Pietro allora prese la parola e disse: «In
verità sto rendendomi conto che Dio non fa
preferenza di persone, ma accoglie chi lo
teme e pratica la giustizia, a qualunque nazione
appartenga. Questa è la Parola che egli ha
inviato ai figli d’Israele, annunciando la pace
per mezzo di Gesù Cristo: questi è il Signore di
tutti. Voi sapete ciò che è accaduto in tutta la
Giudea, cominciando dalla Galilea, dopo il
battesimo predicato da Giovanni; cioè come
Dio consacrò in Spirito Santo e potenza Gesù
di Nàzaret, il quale passò beneficando e
risanando tutti coloro che stavano sotto il
potere del diavolo, perché Dio era con lui. E noi
siamo testimoni di tutte le cose da lui compiute
nella regione dei Giudei e in Gerusalemme.
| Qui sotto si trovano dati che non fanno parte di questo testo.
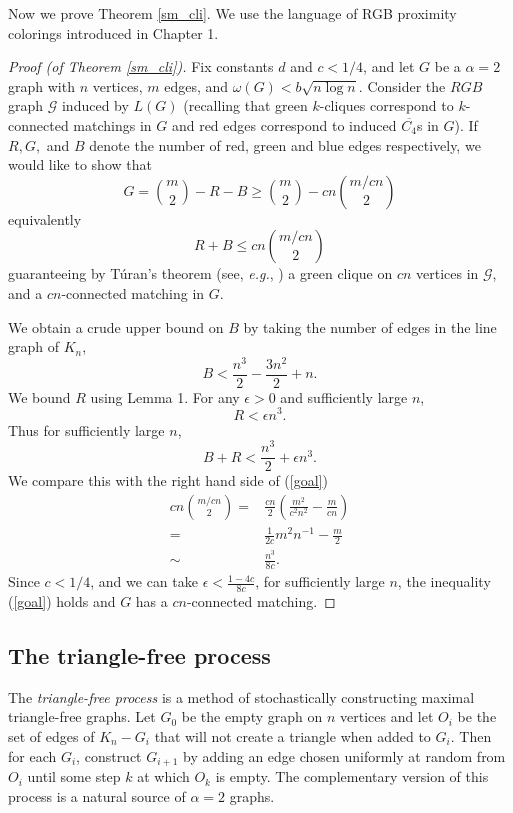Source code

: Now we prove Theorem \ref{sm_cli}.  We use the language of RGB proximity colorings introduced in Chapter 1. 

\begin{proof}[Proof (of Theorem \ref{sm_cli})]
Fix constants $d$ and $c < 1/4$, and let $G$ be a $\alpha = 2$ graph with $n$ vertices, $m$ edges, and $\omega(G) < b\sqrt{n\log n}$.  
%
Consider the $RGB$ graph $\mathcal{G}$ induced by $L(G)$ (recalling that green $k$-cliques correspond to $k$-connected matchings in $G$ and red edges correspond to induced $\overline{C_4}$s in $G$).
%
If $R, G,$ and $B$ denote the number of red, green and blue edges respectively, we would like to show that 
\begin{equation}
G = {m\choose 2} - R - B \geq {m\choose 2} - cn{m/cn\choose 2}
\end{equation} equivalently
\begin{equation}
	R + B \leq cn{m/cn\choose 2}\label{goal}
\end{equation}
guaranteeing by T\'{u}ran's theorem (see, \textit{e.g.}, \cite{dwest}) a green clique on $cn$ vertices in $\mathcal{G}$, and a $cn$-connected matching in $G$.

We obtain a crude upper bound on $B$ by taking the number of edges in the line graph of $K_n$,
\begin{equation}
	B < \frac{n^3}{2} - \frac{3n^2}{2} + n.
\end{equation}
We bound $R$ using Lemma 1.  For any $\epsilon > 0$ and sufficiently large $n$, 
\begin{equation}
R < \epsilon n^3.
\end{equation}
Thus for sufficiently large $n$,
\begin{equation}
	B+R < \frac{n^3}{2} + \epsilon n^3.
\end{equation}
We compare this with the right hand side of (\ref{goal})
\begin{eqnarray}
	cn{m/cn\choose 2} =&\displaystyle \frac{cn}{2}\left(\frac{m^2}{c^2n^2} - \frac{m}{cn}\right)\\
	=& \displaystyle \frac{1}{2c}m^2n^{-1} - \frac{m}{2}\\
	\sim&   \displaystyle \frac{n^3}{8c}.
\end{eqnarray}
Since $c < 1/4$, and we can take $\epsilon < \frac{1-4c}{8c}$, for sufficiently large $n$, the inequality (\ref{goal}) holds and $G$ has a $cn$-connected matching.
\end{proof}

\subsection{The triangle-free process}
The \textit{triangle-free process} is a method of stochastically constructing maximal triangle-free graphs.  Let $G_0$ be the empty graph on $n$ vertices and let $O_i$ be the set of edges of $K_n- G_i$ that will not create a triangle when added to $G_i$.  Then for each $G_i$, construct $G_{i+1}$ by adding an edge chosen uniformly at random from $O_i$ until some step $k$ at which $O_k$ is empty.  The complementary version of this process is a natural source of $\alpha = 2$ graphs.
Essi lo uccisero appendendolo a una croce, ma
Dio lo ha risuscitato al terzo giorno e volle
che si manifestasse, non a tutto il popolo,
ma a testimoni prescelti da Dio, a noi che
abbiamo mangiato e bevuto con lui dopo la sua
risurrezione dai morti. E ci ha ordinato di
annunciare al popolo e di testimoniare che
egli è il giudice dei vivi e dei morti,
costituito da Dio. A lui tutti i profeti
danno questa testimonianza: chiunque crede in
lui riceve il perdono dei peccati per mezzo del
suo nome». Pietro stava ancora dicendo queste
cose,quando lo Spirito Santo discese sopra
tutti coloro che ascoltavano la Parola. E i
fedeli circoncisi, che erano venuti con
Pietro, si stupirono che anche sui pagani si
fosse effuso il dono dello Spirito Santo; li
sentivano infatti parlare in altre lingue e
glorificare Dio. Allora Pietro disse: «Chi
può impedire che siano battezzati nell’acqua
questi che hanno ricevuto,come noi, lo
Spirito Santo?». E ordinò che fossero battezzati
nel nome di Gesù Cristo.
Stiamo leggendo, negli Atti degli
Apostoli, il quinto intervento su otto,
pronunciato da Pietro a Cesarea in casa di
Cornelio, un centurione che coltiva profondo
rispetto per la religione d'Israele, a
somiglianza dell'altro centurione di Cafarnao,
ricordato da Luca (Lc7,1-10).Questa
testimonianza di Pietro è preziosa poiché
esprime la traccia di evangelizzazione che
gli apostoli e quindi la Comunità cristiana
sviluppa nel primo secolo. Qui la trama dei
pensieri è affidata a Pietro perché garantisca a
tutte le comunità la ricerca della verità su
Gesù.“Mi sto rendendo conto” e Pietro scopre
che, nonostante la convivenza di anni con
Gesù, deve approfondire egli stesso il messaggio
cristiano poiché, giorno per giorno,
verificando situazioni e incontri, capisce
quanto sia necessario misurarsi su ciò che
avviene per capire meglio Gesù.Bisogna,
allora, richiamarsi alla vita di Gesù, prima di
tutto.- Egli comincia dalla periferia
(Galilea), facendo del bene e curando coloro che
sono vittime del male poiché ha la forza di
Dio (vv 37-38). Il fatto che venga da un paese
sconosciuto, Nazareth, non smentisce il valore
della sua presenza. Egli ha veramente operato
ed è verificabile. La fede cristiana si appoggia
su una persona,non su idee o ragionamenti e
noi siamo testimoni di un mondo che egli ha
cominciato a cambiare. Gli uomini non hanno
riconosciuto Gesù e lo hanno ucciso,
crocifiggendolo (v 39).- Ma Dio, quando
ormai tutto sembra compromesso e tutta la
vicenda di Gesù un inganno, sconvolge le
leggi della natura risuscitando il suo servo
fedele (v 40).- Gesù, risuscitato, si è
mostrato “a noi che abbiamo mangiato e bevuto
con lui dopo la sua risurrezione dai morti”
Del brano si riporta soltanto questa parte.